A spare room can be adapted to the sugar gliders' needs but they can prove to be rather clumsy if they are allowed to glide around an ordinary room. They are likely to knock over ornaments. There is also the near certainty that they will soil furniture and curtains with their sticky droppings, particularly if they take to climbing on to the curtain rail. Screening of some sort is often advisable around the sides of their enclosure in any case, for this reason.

Sugar gliders need to be given a choice of nest boxes where they can sleep. These are often made from melamine faced chipboard so the interior can be wiped over easily, with soft, shredded paper being recommended as a lining. These small possums need reasonably warm surroundings : about 16°C (60°F) seems ideal, although temperatures much over 24°C (75°F) may cause them distress.

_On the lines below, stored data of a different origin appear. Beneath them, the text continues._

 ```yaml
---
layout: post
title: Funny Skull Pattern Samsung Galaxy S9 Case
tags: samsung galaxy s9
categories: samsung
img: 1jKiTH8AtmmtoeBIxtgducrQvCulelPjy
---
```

Sugar gliders are omnivorous, and their typical diet consists of a wide variety of fruits, plant matter and invertebrates. Both fresh and dried fruit can be offered to them, with the stones being removed from plums and similar fruits beforehand. The fruit can be mixed with honey too, to give some variety.

A small animal vitamin and mineral powdered supplement must be sprinkled over fresh food of this type, on a regular basis. This is vital, as sugar gliders are susceptible to a shortage of calcium in their diet, and this will soon lead on to skeletal weakness.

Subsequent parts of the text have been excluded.